Despite a sluggish economy, it’s been a good year overall for the auto industry. But among the Detroit Three, there’s been a clear standout.
From marketing and advertising to car quality to sales, it has been a very good year for Chrysler — and that year began in January at the 2011 Detroit Auto Show. That’s when Chrysler’s French president, Olivier Francois, took the stage and reintroduced his struggling company to the world by quoting Detroit rapper Eminem’s Oscar award-winning song “Lose Yourself,” which had become a kind of anthem for Detroit.
Francois asked the crowd, “If you had one shot or one opportunity to seize everything you ever wanted in one moment, would you capture it or just let it slip, yo?”
That “yo” sounds kind of funny spoken in a French accent. Francois was brought in to run Chrysler by its new European owner, Fiat, in 2009. Fiat came to Chrysler’s rescue after the American company filed for bankruptcy and, despite some bumps along the way, the Italian car maker has helped Chrysler to focus on products and financial stability.
“What they’ve been able to achieve on not very much money and with not a tremendous amount of new product has been pretty phenomenal,” says Michelle Krebs, an analyst with the automotive consumer website Edmunds.com. Krebs has been covering the car business since before Chrysler’s first government bailout in the ’80s.
“They didn’t have a lot of the same advantage that General Motors did coming out of bankruptcy,” she says of Chrysler’s second bailout. “They didn’t have all their debt wiped off, they didn’t have product in the pipeline because they’d been pretty much starved of product under previous regimes.”
Without the advantages enjoyed by other companies, Chrysler had to rebrand itself for the American consumer. It did that with a 2011 Super Bowl commercial that showed Eminem driving around his hometown. It was called “Imported From Detroit” and it helped change attitudes about Chrysler — and a few about Detroit as well.
Sales followed, going up 25 percent this year to about twice the industry average.
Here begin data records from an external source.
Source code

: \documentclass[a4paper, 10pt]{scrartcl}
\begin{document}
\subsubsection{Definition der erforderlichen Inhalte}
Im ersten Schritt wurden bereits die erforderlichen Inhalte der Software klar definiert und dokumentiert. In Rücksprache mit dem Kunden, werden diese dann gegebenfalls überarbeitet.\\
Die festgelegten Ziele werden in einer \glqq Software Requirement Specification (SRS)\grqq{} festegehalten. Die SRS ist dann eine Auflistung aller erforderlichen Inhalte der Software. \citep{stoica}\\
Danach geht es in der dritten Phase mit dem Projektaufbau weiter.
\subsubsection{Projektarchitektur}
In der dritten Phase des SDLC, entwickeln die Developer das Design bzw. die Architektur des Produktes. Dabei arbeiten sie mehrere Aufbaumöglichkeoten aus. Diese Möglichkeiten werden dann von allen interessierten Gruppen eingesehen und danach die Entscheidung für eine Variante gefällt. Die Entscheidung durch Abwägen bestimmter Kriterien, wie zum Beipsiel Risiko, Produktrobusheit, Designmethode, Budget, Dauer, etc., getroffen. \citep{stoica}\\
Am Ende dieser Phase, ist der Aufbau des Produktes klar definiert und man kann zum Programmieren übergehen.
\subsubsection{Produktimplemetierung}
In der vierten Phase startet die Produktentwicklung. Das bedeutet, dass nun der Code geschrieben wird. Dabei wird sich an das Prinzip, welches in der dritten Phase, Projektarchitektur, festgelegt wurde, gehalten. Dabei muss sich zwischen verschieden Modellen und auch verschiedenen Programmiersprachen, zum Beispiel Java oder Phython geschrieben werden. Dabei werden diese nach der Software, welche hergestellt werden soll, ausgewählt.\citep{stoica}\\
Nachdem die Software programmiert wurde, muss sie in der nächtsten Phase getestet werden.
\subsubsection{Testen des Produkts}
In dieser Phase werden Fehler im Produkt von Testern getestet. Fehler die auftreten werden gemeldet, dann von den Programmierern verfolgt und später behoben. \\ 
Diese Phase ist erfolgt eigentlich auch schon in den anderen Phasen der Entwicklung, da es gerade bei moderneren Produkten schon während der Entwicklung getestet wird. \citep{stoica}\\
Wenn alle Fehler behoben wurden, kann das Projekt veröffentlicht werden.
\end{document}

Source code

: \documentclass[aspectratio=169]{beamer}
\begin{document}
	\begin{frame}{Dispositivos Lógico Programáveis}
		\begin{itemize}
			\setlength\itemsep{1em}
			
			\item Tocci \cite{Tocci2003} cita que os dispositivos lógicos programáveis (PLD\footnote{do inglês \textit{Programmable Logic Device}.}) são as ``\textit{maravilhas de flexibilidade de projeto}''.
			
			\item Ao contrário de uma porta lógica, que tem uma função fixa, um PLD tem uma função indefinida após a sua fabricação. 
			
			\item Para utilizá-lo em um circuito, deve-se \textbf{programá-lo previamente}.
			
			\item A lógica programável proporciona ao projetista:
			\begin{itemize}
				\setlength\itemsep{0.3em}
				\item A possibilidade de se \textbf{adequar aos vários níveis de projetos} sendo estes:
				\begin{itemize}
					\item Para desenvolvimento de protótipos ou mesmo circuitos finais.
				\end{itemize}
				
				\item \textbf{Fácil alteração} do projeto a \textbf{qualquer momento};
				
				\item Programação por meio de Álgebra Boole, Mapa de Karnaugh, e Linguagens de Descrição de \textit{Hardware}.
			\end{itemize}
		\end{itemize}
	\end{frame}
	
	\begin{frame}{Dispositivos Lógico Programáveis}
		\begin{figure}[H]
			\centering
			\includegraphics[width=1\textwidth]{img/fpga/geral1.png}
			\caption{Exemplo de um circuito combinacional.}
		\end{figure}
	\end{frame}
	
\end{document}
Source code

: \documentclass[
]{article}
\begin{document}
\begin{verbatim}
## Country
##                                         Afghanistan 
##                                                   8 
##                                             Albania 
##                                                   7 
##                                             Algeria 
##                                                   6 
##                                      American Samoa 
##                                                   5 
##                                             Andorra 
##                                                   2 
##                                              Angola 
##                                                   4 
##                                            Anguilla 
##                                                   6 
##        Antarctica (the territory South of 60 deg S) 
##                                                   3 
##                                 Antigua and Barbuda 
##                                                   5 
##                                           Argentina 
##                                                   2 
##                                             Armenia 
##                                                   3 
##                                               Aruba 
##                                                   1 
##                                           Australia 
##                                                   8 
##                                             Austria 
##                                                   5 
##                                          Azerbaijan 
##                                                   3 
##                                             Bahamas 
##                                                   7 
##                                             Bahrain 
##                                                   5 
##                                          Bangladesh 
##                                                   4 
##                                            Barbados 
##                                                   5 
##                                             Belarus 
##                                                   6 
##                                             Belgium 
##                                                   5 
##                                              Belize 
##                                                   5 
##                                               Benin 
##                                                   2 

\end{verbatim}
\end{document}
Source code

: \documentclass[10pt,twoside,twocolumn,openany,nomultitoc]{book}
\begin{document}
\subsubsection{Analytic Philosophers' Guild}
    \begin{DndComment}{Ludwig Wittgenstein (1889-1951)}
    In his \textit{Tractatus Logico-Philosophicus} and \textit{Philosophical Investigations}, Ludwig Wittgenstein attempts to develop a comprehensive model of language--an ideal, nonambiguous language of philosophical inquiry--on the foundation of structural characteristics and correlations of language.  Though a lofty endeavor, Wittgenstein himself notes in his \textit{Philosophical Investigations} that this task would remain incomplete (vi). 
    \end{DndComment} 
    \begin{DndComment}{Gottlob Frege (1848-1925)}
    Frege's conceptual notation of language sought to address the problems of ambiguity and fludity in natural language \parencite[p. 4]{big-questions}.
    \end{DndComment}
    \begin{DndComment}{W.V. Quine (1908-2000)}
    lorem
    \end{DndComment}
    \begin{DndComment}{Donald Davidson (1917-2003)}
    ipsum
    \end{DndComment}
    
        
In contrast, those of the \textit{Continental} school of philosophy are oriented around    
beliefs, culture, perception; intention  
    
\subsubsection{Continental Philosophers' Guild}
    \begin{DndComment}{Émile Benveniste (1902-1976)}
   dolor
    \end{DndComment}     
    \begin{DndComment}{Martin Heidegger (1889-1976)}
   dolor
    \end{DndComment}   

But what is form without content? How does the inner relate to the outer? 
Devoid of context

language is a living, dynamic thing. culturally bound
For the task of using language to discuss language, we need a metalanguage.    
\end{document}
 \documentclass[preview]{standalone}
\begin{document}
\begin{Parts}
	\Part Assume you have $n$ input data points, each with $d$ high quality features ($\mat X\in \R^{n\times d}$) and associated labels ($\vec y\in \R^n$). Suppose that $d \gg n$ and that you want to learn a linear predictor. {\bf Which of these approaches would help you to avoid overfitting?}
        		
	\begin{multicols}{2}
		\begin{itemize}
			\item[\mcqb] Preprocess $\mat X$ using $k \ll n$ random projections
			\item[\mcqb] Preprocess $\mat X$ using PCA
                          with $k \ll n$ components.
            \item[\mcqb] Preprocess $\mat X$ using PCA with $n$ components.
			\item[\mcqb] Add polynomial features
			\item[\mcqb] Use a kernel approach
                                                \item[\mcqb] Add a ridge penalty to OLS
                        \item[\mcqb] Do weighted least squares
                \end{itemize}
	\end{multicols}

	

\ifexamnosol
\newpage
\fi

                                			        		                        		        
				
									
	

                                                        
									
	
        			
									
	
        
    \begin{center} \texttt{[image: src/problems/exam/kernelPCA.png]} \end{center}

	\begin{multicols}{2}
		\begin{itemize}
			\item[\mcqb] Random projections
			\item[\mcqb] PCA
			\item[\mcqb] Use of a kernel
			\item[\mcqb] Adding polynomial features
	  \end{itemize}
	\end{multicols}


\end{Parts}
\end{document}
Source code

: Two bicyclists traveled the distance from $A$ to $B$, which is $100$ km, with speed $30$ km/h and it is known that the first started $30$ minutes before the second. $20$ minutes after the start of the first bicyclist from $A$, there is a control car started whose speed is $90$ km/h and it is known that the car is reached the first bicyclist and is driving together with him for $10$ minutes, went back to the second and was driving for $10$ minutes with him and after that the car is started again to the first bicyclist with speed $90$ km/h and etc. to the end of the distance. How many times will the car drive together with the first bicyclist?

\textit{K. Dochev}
David Champion of Consumer Reports says not only is Chrysler selling more cars — they’re also selling better cars.
“They’ve actually improved the Chrysler brand,” Champion says, adding that Chrysler Group brands like the Jeep Grand Cherokee, the Dodge Durango and the Chrysler 200 all did well in Consumer Reports’ reliability surveys.
After its bankruptcy, Chrysler repaid nearly $8 billion in bailout loans it got from the Canadian and U.S. governments. And then it began to turn a profit. This will likely be Chrysler’s first fully profitable year since 2005.
Analyst Michelle Krebs says with the European debt crisis, it’s now looking like Fiat and Chrysler will be reversing roles.
“Chrysler’s right now supporting Fiat,” she says, “because Fiat in Italy is floundering.”
Krebs says the danger Chrysler faces is the same danger all car companies are facing — a slowing economy. But she and most other car analysts say that when Chrysler got its one shot, they took it. And while company is far from wining the fight, it’s off the ropes for now.